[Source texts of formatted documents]
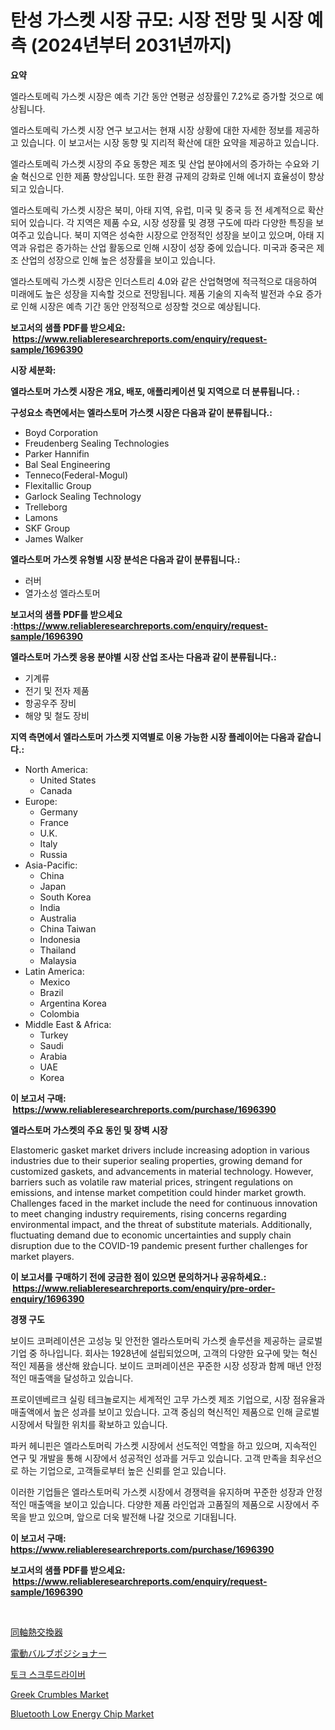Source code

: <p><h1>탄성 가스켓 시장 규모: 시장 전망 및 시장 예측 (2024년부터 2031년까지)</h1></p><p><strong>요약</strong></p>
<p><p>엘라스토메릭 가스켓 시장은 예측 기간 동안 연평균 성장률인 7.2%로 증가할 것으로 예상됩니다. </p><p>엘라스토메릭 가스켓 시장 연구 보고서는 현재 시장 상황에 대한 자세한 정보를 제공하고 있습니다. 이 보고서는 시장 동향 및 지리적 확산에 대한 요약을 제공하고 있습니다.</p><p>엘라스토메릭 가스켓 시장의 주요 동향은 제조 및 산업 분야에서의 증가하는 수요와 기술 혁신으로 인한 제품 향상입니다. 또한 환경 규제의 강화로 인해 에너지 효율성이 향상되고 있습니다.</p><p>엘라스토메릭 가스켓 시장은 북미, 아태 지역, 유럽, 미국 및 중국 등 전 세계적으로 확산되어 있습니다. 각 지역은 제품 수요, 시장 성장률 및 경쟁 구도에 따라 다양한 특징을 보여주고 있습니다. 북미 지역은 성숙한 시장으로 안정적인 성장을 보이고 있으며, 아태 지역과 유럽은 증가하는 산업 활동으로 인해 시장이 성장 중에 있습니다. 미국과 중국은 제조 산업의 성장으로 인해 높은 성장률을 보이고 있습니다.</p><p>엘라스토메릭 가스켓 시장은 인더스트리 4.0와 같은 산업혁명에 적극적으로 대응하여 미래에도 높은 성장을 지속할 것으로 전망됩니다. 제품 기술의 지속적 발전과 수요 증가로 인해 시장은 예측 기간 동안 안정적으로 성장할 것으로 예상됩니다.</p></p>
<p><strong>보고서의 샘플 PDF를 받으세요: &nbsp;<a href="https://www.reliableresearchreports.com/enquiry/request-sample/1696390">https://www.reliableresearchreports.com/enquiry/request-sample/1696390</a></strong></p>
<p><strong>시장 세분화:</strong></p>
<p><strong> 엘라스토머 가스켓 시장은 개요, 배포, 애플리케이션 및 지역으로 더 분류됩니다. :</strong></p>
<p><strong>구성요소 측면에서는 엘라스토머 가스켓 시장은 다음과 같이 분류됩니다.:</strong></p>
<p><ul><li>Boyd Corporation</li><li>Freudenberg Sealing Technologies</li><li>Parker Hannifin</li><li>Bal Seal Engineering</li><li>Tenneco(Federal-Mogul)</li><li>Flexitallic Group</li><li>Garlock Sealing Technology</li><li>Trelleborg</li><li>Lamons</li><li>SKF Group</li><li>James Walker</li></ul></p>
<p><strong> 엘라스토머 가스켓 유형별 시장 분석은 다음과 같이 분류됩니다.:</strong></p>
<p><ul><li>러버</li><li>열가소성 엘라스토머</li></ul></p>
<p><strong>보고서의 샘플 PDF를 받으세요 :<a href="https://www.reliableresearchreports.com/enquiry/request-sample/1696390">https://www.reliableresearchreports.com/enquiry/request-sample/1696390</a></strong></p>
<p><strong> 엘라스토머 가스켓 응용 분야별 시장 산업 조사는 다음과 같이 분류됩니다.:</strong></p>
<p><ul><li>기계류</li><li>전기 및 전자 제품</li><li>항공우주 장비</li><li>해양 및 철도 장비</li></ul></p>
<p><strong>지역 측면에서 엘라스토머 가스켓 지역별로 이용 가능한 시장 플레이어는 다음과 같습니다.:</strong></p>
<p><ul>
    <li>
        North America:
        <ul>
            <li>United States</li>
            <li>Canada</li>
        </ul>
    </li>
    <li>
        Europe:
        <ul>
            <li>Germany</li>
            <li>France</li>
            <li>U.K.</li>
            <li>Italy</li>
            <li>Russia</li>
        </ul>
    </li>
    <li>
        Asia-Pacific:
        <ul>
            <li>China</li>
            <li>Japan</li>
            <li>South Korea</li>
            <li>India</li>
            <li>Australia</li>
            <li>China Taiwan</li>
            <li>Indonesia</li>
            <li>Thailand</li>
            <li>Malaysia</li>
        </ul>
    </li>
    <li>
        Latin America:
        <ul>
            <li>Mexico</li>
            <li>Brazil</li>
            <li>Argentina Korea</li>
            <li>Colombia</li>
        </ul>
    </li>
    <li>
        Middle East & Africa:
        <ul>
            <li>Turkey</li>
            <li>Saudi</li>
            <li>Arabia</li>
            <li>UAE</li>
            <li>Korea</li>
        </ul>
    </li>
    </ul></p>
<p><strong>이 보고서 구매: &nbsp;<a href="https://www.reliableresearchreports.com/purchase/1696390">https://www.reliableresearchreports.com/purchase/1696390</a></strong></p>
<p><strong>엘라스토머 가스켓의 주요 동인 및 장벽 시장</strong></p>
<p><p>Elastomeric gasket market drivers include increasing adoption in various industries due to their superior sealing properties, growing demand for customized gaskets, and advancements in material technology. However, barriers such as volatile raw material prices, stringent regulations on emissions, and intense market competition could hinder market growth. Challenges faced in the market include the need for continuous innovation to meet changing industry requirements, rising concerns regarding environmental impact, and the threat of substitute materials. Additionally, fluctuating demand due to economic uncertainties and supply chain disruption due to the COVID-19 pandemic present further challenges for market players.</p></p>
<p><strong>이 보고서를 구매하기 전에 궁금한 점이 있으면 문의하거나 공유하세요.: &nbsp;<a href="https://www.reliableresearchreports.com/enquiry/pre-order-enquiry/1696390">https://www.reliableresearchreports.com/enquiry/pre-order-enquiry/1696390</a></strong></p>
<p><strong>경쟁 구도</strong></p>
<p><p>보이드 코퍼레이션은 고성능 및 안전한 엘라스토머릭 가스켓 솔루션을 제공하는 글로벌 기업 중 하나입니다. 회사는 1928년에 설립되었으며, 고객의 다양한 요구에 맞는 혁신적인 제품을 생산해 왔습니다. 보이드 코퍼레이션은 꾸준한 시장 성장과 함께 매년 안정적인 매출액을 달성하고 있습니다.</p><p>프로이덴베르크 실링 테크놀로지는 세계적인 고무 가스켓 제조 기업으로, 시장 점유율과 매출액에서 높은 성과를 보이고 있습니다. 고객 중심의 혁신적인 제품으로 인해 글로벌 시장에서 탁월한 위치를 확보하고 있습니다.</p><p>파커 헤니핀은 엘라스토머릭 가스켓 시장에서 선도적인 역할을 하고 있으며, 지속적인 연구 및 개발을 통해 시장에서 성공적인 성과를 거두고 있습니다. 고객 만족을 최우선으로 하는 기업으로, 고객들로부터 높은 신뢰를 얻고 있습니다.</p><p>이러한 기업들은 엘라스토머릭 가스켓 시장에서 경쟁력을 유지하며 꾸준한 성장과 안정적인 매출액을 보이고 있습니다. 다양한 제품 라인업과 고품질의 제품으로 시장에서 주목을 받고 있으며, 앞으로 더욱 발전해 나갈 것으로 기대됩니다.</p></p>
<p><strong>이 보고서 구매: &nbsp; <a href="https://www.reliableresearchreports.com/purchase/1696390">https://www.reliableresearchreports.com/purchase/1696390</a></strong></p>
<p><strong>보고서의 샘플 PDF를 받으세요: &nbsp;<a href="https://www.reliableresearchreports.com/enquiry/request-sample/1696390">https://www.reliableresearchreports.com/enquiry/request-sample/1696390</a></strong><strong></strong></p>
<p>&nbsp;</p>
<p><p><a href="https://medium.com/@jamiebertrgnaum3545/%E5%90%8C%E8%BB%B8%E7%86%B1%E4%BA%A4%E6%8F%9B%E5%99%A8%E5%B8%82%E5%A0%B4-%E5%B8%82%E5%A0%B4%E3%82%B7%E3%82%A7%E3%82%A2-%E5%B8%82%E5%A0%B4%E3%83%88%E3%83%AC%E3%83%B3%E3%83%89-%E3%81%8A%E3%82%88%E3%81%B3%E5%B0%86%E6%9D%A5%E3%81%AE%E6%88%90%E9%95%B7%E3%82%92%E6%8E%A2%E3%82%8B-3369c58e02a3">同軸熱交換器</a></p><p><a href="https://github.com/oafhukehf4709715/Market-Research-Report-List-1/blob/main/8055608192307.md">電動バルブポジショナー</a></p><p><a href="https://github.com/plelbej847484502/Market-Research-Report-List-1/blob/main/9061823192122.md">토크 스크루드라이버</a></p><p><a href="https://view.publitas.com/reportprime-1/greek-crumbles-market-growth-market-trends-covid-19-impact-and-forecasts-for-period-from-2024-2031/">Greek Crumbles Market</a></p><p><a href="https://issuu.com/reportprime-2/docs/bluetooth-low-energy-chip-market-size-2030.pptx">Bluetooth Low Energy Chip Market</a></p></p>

▶ _PROBLEM DETAILS_
Using the records, report how many lines contain the word "impact", adding no other text.

▶ _REPLY_
2